Work item
Repeat exactly, and only, the lines of the entries below from the one with "Ensure you have" through the one with "2. Ensure the", both ends included.

(Stored data)
......
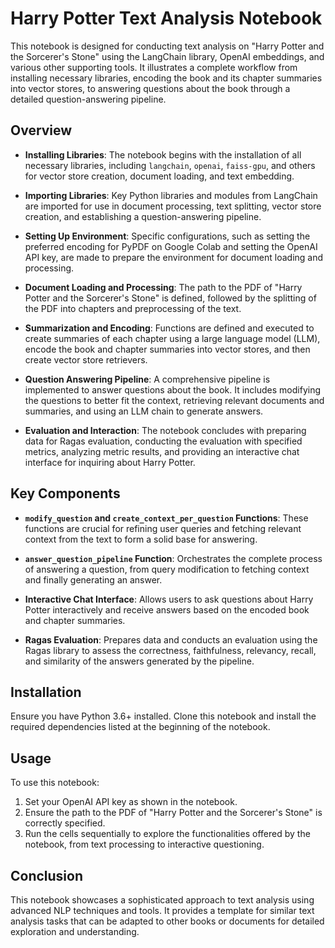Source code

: # Harry Potter Text Analysis Notebook

This notebook is designed for conducting text analysis on "Harry Potter and the Sorcerer's Stone" using the LangChain library, OpenAI embeddings, and various other supporting tools. It illustrates a complete workflow from installing necessary libraries, encoding the book and its chapter summaries into vector stores, to answering questions about the book through a detailed question-answering pipeline.

## Overview

- **Installing Libraries**: The notebook begins with the installation of all necessary libraries, including `langchain`, `openai`, `faiss-gpu`, and others for vector store creation, document loading, and text embedding.

- **Importing Libraries**: Key Python libraries and modules from LangChain are imported for use in document processing, text splitting, vector store creation, and establishing a question-answering pipeline.

- **Setting Up Environment**: Specific configurations, such as setting the preferred encoding for PyPDF on Google Colab and setting the OpenAI API key, are made to prepare the environment for document loading and processing.

- **Document Loading and Processing**: The path to the PDF of "Harry Potter and the Sorcerer's Stone" is defined, followed by the splitting of the PDF into chapters and preprocessing of the text.

- **Summarization and Encoding**: Functions are defined and executed to create summaries of each chapter using a large language model (LLM), encode the book and chapter summaries into vector stores, and then create vector store retrievers.

- **Question Answering Pipeline**: A comprehensive pipeline is implemented to answer questions about the book. It includes modifying the questions to better fit the context, retrieving relevant documents and summaries, and using an LLM chain to generate answers.

- **Evaluation and Interaction**: The notebook concludes with preparing data for Ragas evaluation, conducting the evaluation with specified metrics, analyzing metric results, and providing an interactive chat interface for inquiring about Harry Potter.

## Key Components

- **`modify_question` and `create_context_per_question` Functions**: These functions are crucial for refining user queries and fetching relevant context from the text to form a solid base for answering.

- **`answer_question_pipeline` Function**: Orchestrates the complete process of answering a question, from query modification to fetching context and finally generating an answer.

- **Interactive Chat Interface**: Allows users to ask questions about Harry Potter interactively and receive answers based on the encoded book and chapter summaries.

- **Ragas Evaluation**: Prepares data and conducts an evaluation using the Ragas library to assess the correctness, faithfulness, relevancy, recall, and similarity of the answers generated by the pipeline.

## Installation

Ensure you have Python 3.6+ installed. Clone this notebook and install the required dependencies listed at the beginning of the notebook.

## Usage

To use this notebook:

1. Set your OpenAI API key as shown in the notebook.
2. Ensure the path to the PDF of "Harry Potter and the Sorcerer's Stone" is correctly specified.
3. Run the cells sequentially to explore the functionalities offered by the notebook, from text processing to interactive questioning.

## Conclusion

This notebook showcases a sophisticated approach to text analysis using advanced NLP techniques and tools. It provides a template for similar text analysis tasks that can be adapted to other books or documents for detailed exploration and understanding.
......
Expected answer
Ensure you have Python 3.6+ installed. Clone this notebook and install the required dependencies listed at the beginning of the notebook.

## Usage

To use this notebook:

1. Set your OpenAI API key as shown in the notebook.
2. Ensure the path to the PDF of "Harry Potter and the Sorcerer's Stone" is correctly specified.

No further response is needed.